The client decompresses the message by patching the last message with the current message. I usually implement patching using an Rx.Observable
and scan()
.
stream -> scan(patch)
Luckily patching is easier than differencing. Overwrite the existing message fields with patch fields. It's better to rebuild the complete domain object before firing events.
Differencing and arrays don't mix. Firebase wrote "Arrays Are Evil" back in 2014. You can use a more advanced patch object like JSON Patch but the point is to save bytes.

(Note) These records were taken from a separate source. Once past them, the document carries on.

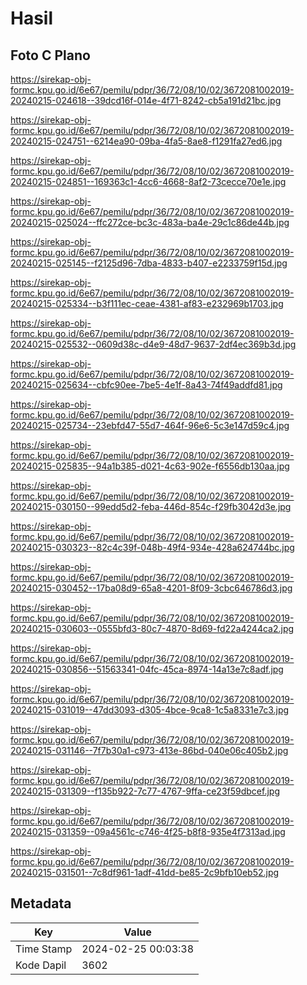 # Hasil

## Foto C Plano

https://sirekap-obj-formc.kpu.go.id/6e67/pemilu/pdpr/36/72/08/10/02/3672081002019-20240215-024618--39dcd16f-014e-4f71-8242-cb5a191d21bc.jpg

https://sirekap-obj-formc.kpu.go.id/6e67/pemilu/pdpr/36/72/08/10/02/3672081002019-20240215-024751--6214ea90-09ba-4fa5-8ae8-f1291fa27ed6.jpg

https://sirekap-obj-formc.kpu.go.id/6e67/pemilu/pdpr/36/72/08/10/02/3672081002019-20240215-024851--169363c1-4cc6-4668-8af2-73cecce70e1e.jpg

https://sirekap-obj-formc.kpu.go.id/6e67/pemilu/pdpr/36/72/08/10/02/3672081002019-20240215-025024--ffc272ce-bc3c-483a-ba4e-29c1c86de44b.jpg

https://sirekap-obj-formc.kpu.go.id/6e67/pemilu/pdpr/36/72/08/10/02/3672081002019-20240215-025145--f2125d96-7dba-4833-b407-e2233759f15d.jpg

https://sirekap-obj-formc.kpu.go.id/6e67/pemilu/pdpr/36/72/08/10/02/3672081002019-20240215-025334--b3f111ec-ceae-4381-af83-e232969b1703.jpg

https://sirekap-obj-formc.kpu.go.id/6e67/pemilu/pdpr/36/72/08/10/02/3672081002019-20240215-025532--0609d38c-d4e9-48d7-9637-2df4ec369b3d.jpg

https://sirekap-obj-formc.kpu.go.id/6e67/pemilu/pdpr/36/72/08/10/02/3672081002019-20240215-025634--cbfc90ee-7be5-4e1f-8a43-74f49addfd81.jpg

https://sirekap-obj-formc.kpu.go.id/6e67/pemilu/pdpr/36/72/08/10/02/3672081002019-20240215-025734--23ebfd47-55d7-464f-96e6-5c3e147d59c4.jpg

https://sirekap-obj-formc.kpu.go.id/6e67/pemilu/pdpr/36/72/08/10/02/3672081002019-20240215-025835--94a1b385-d021-4c63-902e-f6556db130aa.jpg

https://sirekap-obj-formc.kpu.go.id/6e67/pemilu/pdpr/36/72/08/10/02/3672081002019-20240215-030150--99edd5d2-feba-446d-854c-f29fb3042d3e.jpg

https://sirekap-obj-formc.kpu.go.id/6e67/pemilu/pdpr/36/72/08/10/02/3672081002019-20240215-030323--82c4c39f-048b-49f4-934e-428a624744bc.jpg

https://sirekap-obj-formc.kpu.go.id/6e67/pemilu/pdpr/36/72/08/10/02/3672081002019-20240215-030452--17ba08d9-65a8-4201-8f09-3cbc646786d3.jpg

https://sirekap-obj-formc.kpu.go.id/6e67/pemilu/pdpr/36/72/08/10/02/3672081002019-20240215-030603--0555bfd3-80c7-4870-8d69-fd22a4244ca2.jpg

https://sirekap-obj-formc.kpu.go.id/6e67/pemilu/pdpr/36/72/08/10/02/3672081002019-20240215-030856--51563341-04fc-45ca-8974-14a13e7c8adf.jpg

https://sirekap-obj-formc.kpu.go.id/6e67/pemilu/pdpr/36/72/08/10/02/3672081002019-20240215-031019--47dd3093-d305-4bce-9ca8-1c5a8331e7c3.jpg

https://sirekap-obj-formc.kpu.go.id/6e67/pemilu/pdpr/36/72/08/10/02/3672081002019-20240215-031146--7f7b30a1-c973-413e-86bd-040e06c405b2.jpg

https://sirekap-obj-formc.kpu.go.id/6e67/pemilu/pdpr/36/72/08/10/02/3672081002019-20240215-031309--f135b922-7c77-4767-9ffa-ce23f59dbcef.jpg

https://sirekap-obj-formc.kpu.go.id/6e67/pemilu/pdpr/36/72/08/10/02/3672081002019-20240215-031359--09a4561c-c746-4f25-b8f8-935e4f7313ad.jpg

https://sirekap-obj-formc.kpu.go.id/6e67/pemilu/pdpr/36/72/08/10/02/3672081002019-20240215-031501--7c8df961-1adf-41dd-be85-2c9bfb10eb52.jpg


## Metadata

| Key        | Value               |
| ---------- | ------------------- |
| Time Stamp | 2024-02-25 00:03:38 |
| Kode Dapil | 3602                |



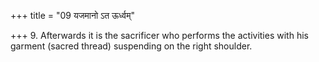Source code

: +++
title = "09 यजमानो ऽत ऊर्ध्वम्"

+++
9. Afterwards it is the sacrificer who performs the activities with his garment (sacred thread) suspending on the right shoulder.  

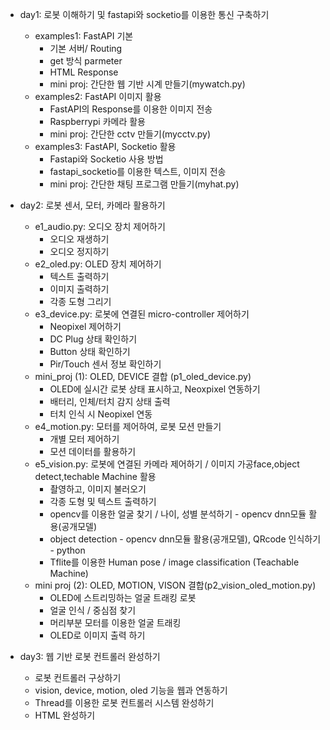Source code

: - day1: 로봇 이해하기 및 fastapi와 socketio를 이용한 통신 구축하기
  + examples1: FastAPI 기본
    - 기본 서버/ Routing
    - get 방식 parmeter 
    - HTML Response
    - mini proj: 간단한 웹 기반 시계 만들기(mywatch.py)
  + examples2: FastAPI 이미지 활용
    - FastAPI의 Response를 이용한 이미지 전송
    - Raspberrypi 카메라 활용
    - mini proj: 간단한 cctv 만들기(mycctv.py)
  + examples3: FastAPI, Socketio 활용
    - Fastapi와 Socketio 사용 방법
    - fastapi_socketio를 이용한 텍스트, 이미지 전송
    - mini proj: 간단한 채팅 프로그램 만들기(myhat.py)

- day2: 로봇 센서, 모터, 카메라 활용하기
  + e1_audio.py: 오디오 장치 제어하기
    - 오디오 재생하기
    - 오디오 정지하기
  + e2_oled.py: OLED 장치 제어하기
    - 텍스트 출력하기
    - 이미지 출력하기
    - 각종 도형 그리기
  + e3_device.py: 로봇에 연결된 micro-controller 제어하기
    - Neopixel 제어하기
    - DC Plug 상태 확인하기
    - Button 상태 확인하기
    - Pir/Touch 센서 정보 확인하기
  + mini_proj (1): OLED, DEVICE 결합 (p1_oled_device.py)
    - OLED에 실시간 로봇 상태 표시하고, Neoxpixel 연동하기
    - 배터리, 인체/터치 감지 상태 출력
    - 터치 인식 시 Neopixel 연동
  + e4_motion.py: 모터를 제어하여, 로봇 모션 만들기
    - 개별 모터 제어하기
    - 모션 데이터를 활용하기
  + e5_vision.py: 로봇에 연결된 카메라 제어하기 / 이미지 가공face,object detect,techable Machine 활용
    - 촬영하고, 이미지 불러오기
    - 각종 도형 및 텍스트 출력하기
    - opencv를 이용한 얼굴 찾기 / 나이, 성별 분석하기 - opencv dnn모듈 활용(공개모델)
    - object detection - opencv dnn모듈 활용(공개모델), QRcode 인식하기 - python
    - Tflite를 이용한 Human pose / image classification (Teachable Machine)
  + mini proj (2): OLED, MOTION, VISON 결합(p2_vision_oled_motion.py)
    - OLED에 스트리밍하는 얼굴 트래킹 로봇
    - 얼굴 인식 / 중심점 찾기 
    - 머리부분 모터를 이용한 얼굴 트래킹
    - OLED로 이미지 출력 하기

- day3: 웹 기반 로봇 컨트롤러 완성하기
  + 로봇 컨트롤러 구상하기
  + vision, device, motion, oled 기능을 웹과 연동하기
  + Thread를 이용한 로봇 컨트롤러 시스템 완성하기
  + HTML 완성하기
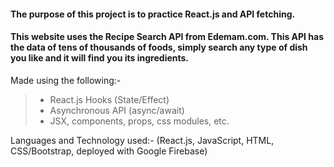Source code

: 
#### The purpose of this project is to practice React.js and API fetching.

#### This website uses the Recipe Search API from Edemam.com. This API has the data of tens of thousands of foods, simply search any type of dish you like and it will find you its ingredients.
Made using the following:-
> - React.js Hooks (State/Effect)
> - Asynchronous API (async/await)
> - JSX, components, props, css modules, etc.

Languages and Technology used:-
(React.js, JavaScript, HTML, CSS/Bootstrap, deployed with Google Firebase)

Instead, use lookups by primary key.
client: SUBSCRIBE /orders
server: {"a8s987dfx23":{"id":"a8s987dfx23","size":"500000","status":"pending"}}
server: {"a8s987dfx23":{"status":"accepted"}}
server: {"a8s987dfx23":{"status":"filled"}}
If you use TypeScript, define a lookup interface to convey intent.
type Lookup<T> = Record<string, T>;
The big wins of differencing is when data entities have some fields that change frequently and other fields that change infrequently. Let's expand our quote object to include yesterday's close price.
server: {"bid":"1.338010","offer":"1.338020","close":"1.337820"}
server: {"bid":"1.338000"}
server: {"bid":"1.337990"}
server: {"bid":"1.337900","offer":"1.337960"}
The stream after the first event is identical while providing the client more information.